> PROBLEM REQUIREMENTS
Find every line in the data that contains the word "your". Return each of those lines.

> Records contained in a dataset
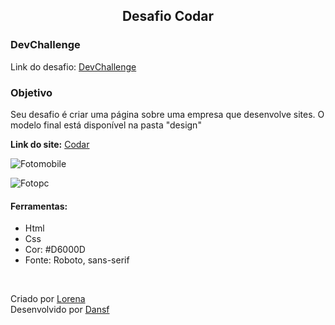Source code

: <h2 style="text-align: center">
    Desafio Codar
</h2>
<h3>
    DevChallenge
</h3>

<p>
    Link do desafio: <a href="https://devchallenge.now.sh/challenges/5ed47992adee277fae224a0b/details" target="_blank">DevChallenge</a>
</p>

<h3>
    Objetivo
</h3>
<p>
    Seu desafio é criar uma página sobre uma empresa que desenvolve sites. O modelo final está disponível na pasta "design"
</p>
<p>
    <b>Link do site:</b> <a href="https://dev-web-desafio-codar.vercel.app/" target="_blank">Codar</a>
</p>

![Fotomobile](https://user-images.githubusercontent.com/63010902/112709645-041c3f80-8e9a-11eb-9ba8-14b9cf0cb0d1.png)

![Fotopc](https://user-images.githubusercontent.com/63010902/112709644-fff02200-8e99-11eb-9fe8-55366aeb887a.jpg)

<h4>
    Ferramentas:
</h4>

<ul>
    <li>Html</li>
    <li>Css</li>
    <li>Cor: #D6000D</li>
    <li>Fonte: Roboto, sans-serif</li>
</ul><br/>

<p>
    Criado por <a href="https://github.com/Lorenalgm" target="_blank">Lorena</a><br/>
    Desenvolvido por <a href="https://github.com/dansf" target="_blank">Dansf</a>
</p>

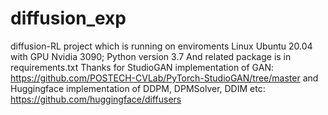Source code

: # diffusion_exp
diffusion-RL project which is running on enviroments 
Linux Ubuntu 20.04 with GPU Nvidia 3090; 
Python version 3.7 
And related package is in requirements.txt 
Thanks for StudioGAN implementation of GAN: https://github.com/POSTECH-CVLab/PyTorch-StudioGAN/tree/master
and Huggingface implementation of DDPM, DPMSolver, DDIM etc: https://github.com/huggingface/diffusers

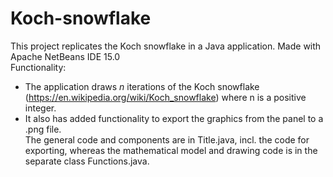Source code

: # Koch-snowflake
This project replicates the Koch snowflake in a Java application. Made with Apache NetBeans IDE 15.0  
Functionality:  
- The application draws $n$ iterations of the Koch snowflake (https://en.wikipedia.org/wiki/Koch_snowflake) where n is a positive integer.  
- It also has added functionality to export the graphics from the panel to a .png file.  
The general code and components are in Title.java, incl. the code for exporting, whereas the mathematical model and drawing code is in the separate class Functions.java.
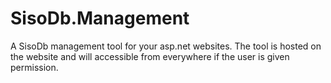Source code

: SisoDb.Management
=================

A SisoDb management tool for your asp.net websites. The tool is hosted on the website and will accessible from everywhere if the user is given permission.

* * *

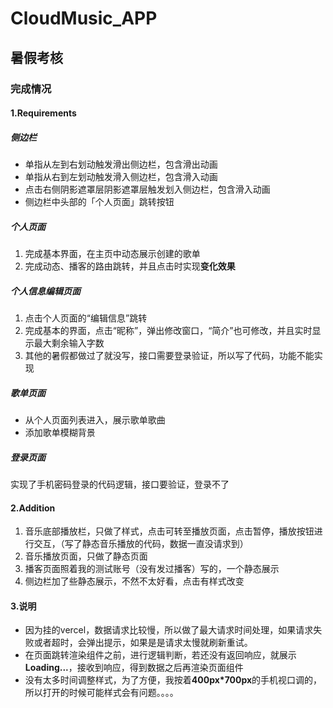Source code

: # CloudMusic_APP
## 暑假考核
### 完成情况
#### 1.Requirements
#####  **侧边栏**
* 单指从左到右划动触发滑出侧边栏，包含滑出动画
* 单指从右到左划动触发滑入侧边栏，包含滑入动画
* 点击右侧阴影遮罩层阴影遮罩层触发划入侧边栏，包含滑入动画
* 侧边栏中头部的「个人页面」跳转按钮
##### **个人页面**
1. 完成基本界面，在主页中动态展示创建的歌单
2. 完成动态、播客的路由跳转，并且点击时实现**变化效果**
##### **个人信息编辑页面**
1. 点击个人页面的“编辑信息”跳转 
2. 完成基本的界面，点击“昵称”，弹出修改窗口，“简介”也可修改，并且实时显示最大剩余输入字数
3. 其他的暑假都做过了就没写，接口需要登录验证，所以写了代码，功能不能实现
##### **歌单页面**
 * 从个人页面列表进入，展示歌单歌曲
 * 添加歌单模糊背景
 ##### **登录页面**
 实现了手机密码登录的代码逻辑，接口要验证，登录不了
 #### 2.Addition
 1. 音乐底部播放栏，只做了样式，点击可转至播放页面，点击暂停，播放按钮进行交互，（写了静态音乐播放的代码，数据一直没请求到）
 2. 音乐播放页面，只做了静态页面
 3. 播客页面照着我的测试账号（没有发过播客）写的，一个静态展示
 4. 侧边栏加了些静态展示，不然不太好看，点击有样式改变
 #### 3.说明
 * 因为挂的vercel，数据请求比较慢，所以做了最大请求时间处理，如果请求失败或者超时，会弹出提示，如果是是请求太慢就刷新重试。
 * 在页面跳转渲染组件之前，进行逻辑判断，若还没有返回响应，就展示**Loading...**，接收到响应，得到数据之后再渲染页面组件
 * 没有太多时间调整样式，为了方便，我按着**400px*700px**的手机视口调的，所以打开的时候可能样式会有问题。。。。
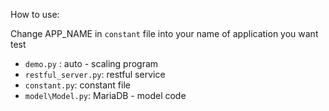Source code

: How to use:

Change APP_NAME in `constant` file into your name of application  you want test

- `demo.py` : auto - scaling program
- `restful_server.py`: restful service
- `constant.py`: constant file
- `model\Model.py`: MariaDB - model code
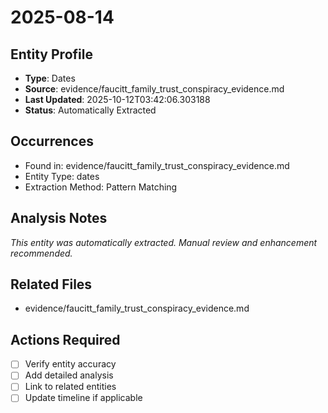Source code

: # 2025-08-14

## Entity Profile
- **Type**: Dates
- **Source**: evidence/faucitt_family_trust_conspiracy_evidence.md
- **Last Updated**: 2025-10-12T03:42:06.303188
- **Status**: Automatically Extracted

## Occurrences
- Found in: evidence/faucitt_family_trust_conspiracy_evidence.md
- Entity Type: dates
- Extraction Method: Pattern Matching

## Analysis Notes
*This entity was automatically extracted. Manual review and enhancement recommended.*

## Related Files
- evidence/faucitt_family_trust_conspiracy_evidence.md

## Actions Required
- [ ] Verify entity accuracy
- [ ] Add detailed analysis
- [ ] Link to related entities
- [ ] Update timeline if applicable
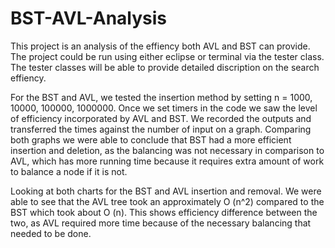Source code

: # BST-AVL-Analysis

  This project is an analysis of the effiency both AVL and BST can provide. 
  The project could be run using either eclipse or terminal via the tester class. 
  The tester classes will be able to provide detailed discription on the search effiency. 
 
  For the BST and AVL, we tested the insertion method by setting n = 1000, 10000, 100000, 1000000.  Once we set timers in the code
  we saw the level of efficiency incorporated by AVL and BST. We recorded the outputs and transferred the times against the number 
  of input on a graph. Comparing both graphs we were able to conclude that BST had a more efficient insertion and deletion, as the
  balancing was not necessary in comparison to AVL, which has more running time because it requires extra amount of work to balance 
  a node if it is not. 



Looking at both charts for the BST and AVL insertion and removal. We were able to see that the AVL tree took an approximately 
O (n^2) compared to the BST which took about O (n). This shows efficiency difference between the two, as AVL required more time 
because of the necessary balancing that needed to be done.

> WRITTEN SOLUTION
A SisoDb management tool for your asp.net websites. The tool is hosted on the website and will accessible from everywhere if the user is given permission.
Change APP_NAME in `constant` file into your name of application  you want test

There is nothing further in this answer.